On a night that saw many of Tottenham's heroes from the weekend's North London Derby suffer a dip in form, severe or minor, a couple players managed to equal or surpass their derby performances. Erik Lamela was one of those players, and he is my man of the match.
This selection, if it were really worth anything, could be seen as an oversight of Mousa Dembele's influence on the game. It is not. Dembele was as excellent as he was dynamic. If he keeps up this run of form, and as long as we do not run Nabil Bentaleb and Ryan Mason into the ground, our midfield will boss most opponents. Since his reintegration, there has been a major shift in performance for him and the club. Long may it continue.

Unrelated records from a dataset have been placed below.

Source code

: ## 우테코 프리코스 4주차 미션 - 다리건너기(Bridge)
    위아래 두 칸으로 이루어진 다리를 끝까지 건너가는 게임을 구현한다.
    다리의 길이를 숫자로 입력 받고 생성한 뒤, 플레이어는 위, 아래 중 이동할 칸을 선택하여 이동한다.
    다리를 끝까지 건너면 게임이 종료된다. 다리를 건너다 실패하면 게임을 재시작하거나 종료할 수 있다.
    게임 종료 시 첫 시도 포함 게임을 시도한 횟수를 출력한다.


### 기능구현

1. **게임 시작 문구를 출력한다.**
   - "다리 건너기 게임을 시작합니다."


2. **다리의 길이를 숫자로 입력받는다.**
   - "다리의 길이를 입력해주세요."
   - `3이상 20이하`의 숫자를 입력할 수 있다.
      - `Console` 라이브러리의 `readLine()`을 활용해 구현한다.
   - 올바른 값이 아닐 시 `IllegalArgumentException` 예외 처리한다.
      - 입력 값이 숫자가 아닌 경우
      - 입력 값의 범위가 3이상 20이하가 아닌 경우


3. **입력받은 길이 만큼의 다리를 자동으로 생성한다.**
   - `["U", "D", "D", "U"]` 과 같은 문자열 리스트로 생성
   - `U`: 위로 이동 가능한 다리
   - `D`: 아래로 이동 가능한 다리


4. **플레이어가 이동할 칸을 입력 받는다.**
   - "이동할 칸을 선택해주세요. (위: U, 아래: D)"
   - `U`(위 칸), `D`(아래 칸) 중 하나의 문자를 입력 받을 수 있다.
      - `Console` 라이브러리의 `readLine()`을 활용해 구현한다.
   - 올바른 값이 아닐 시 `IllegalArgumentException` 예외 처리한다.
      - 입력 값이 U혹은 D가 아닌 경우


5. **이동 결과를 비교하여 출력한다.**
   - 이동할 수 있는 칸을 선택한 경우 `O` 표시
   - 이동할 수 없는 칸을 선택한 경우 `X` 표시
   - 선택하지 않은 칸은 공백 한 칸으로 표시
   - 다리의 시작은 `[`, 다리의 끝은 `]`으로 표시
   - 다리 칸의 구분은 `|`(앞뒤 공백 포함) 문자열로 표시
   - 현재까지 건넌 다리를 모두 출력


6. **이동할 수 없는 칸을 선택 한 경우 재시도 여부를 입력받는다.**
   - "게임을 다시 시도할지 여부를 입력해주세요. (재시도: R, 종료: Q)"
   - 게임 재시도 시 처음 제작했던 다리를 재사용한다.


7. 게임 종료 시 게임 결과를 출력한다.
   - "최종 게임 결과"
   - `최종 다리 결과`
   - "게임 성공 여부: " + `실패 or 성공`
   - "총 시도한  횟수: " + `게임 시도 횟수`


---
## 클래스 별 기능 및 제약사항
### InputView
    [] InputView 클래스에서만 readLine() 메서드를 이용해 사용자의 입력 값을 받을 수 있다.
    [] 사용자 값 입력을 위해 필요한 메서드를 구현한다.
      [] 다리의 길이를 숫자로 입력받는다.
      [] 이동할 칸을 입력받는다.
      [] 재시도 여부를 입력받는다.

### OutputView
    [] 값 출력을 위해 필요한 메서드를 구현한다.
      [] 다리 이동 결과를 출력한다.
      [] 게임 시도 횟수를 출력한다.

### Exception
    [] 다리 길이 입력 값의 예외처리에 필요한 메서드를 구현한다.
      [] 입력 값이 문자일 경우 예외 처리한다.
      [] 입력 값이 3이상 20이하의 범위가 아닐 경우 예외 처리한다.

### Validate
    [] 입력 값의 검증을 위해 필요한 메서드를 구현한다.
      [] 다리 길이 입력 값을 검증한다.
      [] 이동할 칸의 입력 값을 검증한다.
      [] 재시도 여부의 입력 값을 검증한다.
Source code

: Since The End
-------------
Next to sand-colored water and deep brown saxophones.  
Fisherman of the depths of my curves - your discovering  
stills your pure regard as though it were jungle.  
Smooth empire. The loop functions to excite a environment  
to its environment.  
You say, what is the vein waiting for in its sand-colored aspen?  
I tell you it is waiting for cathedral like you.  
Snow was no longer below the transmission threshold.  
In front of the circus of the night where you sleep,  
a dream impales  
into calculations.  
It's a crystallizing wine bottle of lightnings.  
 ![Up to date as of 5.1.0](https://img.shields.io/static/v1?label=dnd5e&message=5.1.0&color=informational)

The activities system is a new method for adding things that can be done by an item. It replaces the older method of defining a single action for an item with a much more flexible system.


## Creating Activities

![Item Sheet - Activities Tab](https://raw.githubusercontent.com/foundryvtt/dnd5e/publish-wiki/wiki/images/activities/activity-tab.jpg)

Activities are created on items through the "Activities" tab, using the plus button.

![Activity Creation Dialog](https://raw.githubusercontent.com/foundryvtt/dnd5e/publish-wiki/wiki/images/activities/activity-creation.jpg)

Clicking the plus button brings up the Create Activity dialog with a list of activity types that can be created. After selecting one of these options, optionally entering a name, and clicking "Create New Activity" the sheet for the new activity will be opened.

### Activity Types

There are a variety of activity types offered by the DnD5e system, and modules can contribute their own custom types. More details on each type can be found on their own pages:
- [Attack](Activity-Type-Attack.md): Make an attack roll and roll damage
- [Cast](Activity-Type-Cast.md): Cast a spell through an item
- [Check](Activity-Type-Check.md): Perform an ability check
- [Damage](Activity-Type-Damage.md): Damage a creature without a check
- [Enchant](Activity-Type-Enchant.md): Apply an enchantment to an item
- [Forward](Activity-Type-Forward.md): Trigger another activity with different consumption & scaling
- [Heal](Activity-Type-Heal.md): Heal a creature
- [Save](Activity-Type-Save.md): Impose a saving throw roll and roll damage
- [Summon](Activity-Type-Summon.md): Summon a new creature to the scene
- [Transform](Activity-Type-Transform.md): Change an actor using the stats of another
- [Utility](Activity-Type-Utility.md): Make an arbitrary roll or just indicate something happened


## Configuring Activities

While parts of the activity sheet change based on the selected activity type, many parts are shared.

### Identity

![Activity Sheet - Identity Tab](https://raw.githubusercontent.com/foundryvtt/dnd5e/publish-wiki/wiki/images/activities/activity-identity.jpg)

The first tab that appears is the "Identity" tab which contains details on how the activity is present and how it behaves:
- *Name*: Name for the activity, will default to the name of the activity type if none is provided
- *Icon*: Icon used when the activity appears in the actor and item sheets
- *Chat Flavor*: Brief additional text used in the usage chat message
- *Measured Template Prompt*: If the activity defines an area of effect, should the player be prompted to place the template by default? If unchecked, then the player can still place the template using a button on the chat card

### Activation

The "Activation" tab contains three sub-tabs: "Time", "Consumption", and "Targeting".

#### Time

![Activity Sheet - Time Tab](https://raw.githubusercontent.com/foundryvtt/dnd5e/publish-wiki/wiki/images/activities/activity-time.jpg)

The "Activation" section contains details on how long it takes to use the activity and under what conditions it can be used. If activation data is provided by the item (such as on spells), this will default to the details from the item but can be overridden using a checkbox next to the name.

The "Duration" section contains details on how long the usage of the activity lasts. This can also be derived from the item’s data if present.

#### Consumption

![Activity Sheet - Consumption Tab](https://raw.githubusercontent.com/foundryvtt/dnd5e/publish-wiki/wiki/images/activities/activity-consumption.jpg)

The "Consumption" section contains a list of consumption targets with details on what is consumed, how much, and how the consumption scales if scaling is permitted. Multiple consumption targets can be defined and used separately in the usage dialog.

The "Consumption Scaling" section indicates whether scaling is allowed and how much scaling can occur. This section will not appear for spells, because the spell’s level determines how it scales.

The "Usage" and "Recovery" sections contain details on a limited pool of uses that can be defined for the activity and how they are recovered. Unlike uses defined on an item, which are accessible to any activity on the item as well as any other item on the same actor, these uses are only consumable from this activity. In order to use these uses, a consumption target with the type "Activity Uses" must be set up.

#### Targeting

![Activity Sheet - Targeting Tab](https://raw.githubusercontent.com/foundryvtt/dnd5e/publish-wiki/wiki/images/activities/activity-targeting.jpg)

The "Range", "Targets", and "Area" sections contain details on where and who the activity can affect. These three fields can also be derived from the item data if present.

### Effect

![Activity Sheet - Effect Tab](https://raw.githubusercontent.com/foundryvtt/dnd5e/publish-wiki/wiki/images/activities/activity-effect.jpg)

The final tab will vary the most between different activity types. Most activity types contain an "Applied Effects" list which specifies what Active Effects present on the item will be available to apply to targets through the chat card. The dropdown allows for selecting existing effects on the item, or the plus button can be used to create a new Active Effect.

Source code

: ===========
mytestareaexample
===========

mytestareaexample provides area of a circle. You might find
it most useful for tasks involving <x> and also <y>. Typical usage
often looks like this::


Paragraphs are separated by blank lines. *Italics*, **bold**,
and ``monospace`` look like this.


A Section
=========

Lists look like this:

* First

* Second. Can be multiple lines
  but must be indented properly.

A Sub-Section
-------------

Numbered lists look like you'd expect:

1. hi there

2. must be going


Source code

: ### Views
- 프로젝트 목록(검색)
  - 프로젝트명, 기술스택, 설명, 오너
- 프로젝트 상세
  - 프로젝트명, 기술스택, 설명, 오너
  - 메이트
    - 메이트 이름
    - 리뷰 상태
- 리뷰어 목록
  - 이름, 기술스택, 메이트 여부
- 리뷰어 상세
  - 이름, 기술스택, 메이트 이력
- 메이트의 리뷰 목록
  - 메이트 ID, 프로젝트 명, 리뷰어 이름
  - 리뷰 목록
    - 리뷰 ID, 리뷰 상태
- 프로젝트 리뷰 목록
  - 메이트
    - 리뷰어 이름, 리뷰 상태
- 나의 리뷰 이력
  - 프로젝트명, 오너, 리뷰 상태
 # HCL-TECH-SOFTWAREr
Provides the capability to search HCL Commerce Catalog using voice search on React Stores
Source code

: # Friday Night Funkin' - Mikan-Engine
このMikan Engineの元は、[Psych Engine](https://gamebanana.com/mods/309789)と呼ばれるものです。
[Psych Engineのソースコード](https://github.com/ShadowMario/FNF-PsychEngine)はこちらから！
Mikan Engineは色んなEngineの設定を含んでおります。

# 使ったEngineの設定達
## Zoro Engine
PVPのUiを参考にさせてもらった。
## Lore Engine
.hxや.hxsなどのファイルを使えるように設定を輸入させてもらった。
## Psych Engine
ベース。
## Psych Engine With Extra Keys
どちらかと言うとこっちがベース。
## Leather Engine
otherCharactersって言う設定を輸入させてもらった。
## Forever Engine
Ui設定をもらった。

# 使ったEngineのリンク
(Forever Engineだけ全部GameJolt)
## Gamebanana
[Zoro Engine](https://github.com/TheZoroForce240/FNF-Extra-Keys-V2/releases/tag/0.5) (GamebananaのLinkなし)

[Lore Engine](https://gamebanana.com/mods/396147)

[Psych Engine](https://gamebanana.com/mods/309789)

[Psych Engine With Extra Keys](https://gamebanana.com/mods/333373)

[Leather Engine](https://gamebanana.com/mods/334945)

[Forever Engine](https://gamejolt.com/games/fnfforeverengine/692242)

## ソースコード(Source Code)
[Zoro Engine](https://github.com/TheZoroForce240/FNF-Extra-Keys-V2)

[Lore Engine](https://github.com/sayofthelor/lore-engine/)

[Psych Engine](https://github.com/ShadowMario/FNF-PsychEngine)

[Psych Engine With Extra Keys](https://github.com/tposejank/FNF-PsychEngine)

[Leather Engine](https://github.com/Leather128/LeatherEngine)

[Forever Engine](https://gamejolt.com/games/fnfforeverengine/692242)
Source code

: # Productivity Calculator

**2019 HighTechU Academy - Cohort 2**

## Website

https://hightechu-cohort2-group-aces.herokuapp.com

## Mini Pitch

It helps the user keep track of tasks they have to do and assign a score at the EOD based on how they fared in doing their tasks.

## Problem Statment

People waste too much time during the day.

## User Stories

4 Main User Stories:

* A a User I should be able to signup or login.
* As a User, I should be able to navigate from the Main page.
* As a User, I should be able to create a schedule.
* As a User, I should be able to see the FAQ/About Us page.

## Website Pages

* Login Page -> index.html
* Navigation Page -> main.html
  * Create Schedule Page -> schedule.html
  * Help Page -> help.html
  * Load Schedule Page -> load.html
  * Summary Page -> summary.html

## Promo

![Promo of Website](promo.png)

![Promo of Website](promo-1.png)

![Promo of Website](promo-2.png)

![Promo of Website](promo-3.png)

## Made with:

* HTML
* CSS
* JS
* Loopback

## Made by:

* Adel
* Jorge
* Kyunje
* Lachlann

But it still goes to Lamela.
His energy levels and willingness to get on the ball despite Liverpool's pressing made a difference. He obviously had the assist on Harry Kane's goal, a brilliant piece of vision that; but perhaps the play of the match, aside from the winner of course, was Simon Mignolet's fingertip save of our Argentinean winger's rising, twenty yard strike.
Was he perfect? No. He made mistakes. Mental and physical.
Was he the match winner? No, unfortunately he was not.
He was damn good, though.
There was an article today that revealed Erik Lamela ran the furthest and tackled the most of any player on the pitch yesterday, all while creating three chances and gathering that assist. That is as amazing as it was crucial to our foothold in the match.
I have seen it argued that Ryan Mason is the embodiment of Mauricio Pochettino's pressing system. I take this to mean dogged, minute to minute effort and commitment is placed at a premium. I also take it to mean that only players with this commitment level will play, forget player pedigrees or transfer fees. Mason's emergence out of the reserves does show this. He is to be applauded and cheered. I would like to argue that Lamela embodies this, too.
Eighteen months on from being Tottenham's record signing Lamela is still not blowing the doors off of opponents week in, week out. He still holds the ball too long at times. He tries to force it. Check "yes" to all those critiques. He never stops working, though. In Lamela's willingness to put in a shift through rough patches of individual play, as technically gifted as he is, we see that it is not as much about the celebration of individuals at Tottenham as it may have been the last few years, but it is about the club having an ethos again.
Yesterday, Erik Lamela once again showed commitment to that ethos, along with a lethal final ball, and a desire to get in the goals. To reiterate, he was not perfect; but on a day when so few were, it is for those reasons that he is my man of the match.